Work to complete — Search the records below for the word "diaMaximo". Pull out each line that has it.

Stored entries —
◆ ◆ ◆ ◆ ◆
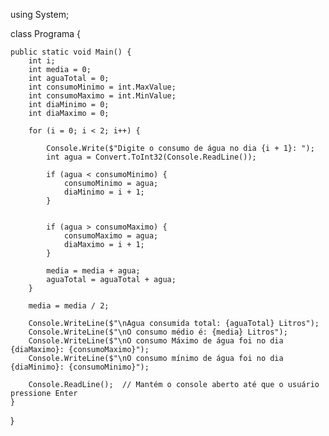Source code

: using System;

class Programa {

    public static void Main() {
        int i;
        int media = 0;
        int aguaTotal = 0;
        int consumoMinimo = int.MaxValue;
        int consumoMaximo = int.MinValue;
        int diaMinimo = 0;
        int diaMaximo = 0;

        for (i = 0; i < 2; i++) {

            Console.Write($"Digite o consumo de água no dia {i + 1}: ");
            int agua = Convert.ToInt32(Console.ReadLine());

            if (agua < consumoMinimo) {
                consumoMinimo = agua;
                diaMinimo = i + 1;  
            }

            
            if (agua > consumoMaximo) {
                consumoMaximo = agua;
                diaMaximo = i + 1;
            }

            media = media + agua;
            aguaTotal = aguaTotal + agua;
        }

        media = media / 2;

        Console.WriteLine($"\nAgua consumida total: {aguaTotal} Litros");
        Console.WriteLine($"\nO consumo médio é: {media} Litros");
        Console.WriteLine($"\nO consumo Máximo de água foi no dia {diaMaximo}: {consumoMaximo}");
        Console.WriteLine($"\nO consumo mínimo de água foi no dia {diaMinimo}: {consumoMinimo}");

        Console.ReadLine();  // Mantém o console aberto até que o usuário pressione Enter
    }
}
◆ ◆ ◆ ◆ ◆
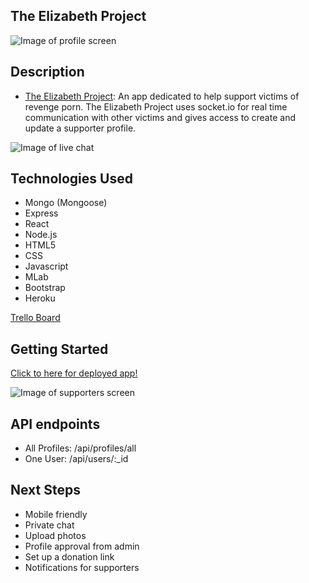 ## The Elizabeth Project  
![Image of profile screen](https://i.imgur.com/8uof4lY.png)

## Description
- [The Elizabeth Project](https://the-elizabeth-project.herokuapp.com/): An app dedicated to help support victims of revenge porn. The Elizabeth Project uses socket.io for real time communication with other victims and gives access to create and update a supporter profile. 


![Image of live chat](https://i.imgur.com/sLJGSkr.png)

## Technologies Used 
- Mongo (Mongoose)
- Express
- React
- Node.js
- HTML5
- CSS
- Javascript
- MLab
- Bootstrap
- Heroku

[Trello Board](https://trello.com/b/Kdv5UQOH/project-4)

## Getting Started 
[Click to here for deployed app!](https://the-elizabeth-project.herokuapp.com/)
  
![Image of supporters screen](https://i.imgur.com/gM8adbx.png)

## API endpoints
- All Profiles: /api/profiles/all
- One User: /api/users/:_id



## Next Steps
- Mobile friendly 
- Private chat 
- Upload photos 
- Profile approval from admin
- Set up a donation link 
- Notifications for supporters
◆ ◆ ◆ ◆ ◆
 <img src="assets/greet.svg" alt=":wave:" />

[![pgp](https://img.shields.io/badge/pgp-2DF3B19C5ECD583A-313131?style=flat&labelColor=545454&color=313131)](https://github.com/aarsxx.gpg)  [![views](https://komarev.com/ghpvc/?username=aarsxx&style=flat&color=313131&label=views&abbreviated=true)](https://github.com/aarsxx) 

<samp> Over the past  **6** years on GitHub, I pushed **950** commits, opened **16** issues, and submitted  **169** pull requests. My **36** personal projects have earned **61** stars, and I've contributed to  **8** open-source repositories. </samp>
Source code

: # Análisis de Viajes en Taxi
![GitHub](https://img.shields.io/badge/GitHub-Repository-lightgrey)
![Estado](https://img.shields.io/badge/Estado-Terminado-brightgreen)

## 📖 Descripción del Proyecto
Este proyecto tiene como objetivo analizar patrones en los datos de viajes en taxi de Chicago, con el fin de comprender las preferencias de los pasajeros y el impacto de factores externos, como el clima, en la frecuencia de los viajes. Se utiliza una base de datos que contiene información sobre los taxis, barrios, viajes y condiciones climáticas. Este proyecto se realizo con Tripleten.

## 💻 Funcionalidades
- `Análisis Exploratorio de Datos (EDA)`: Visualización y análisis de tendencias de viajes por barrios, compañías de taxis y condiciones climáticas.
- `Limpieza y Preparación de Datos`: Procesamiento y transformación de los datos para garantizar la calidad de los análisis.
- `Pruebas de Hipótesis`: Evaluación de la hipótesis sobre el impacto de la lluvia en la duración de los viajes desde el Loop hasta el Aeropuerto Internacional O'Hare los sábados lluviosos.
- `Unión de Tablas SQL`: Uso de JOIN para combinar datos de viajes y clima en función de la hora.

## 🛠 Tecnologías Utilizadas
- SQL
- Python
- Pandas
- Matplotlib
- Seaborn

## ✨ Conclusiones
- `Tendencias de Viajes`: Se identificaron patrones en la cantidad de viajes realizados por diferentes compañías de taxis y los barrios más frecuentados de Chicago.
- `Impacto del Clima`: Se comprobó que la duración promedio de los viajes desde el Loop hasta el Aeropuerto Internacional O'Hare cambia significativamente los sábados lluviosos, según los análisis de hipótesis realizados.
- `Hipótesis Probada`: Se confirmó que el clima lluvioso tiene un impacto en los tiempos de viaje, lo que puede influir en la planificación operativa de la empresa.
◆ ◆ ◆ ◆ ◆
Answer for this exercise —
        int diaMaximo = 0;
                diaMaximo = i + 1;
        Console.WriteLine($"\nO consumo Máximo de água foi no dia {diaMaximo}: {consumoMaximo}");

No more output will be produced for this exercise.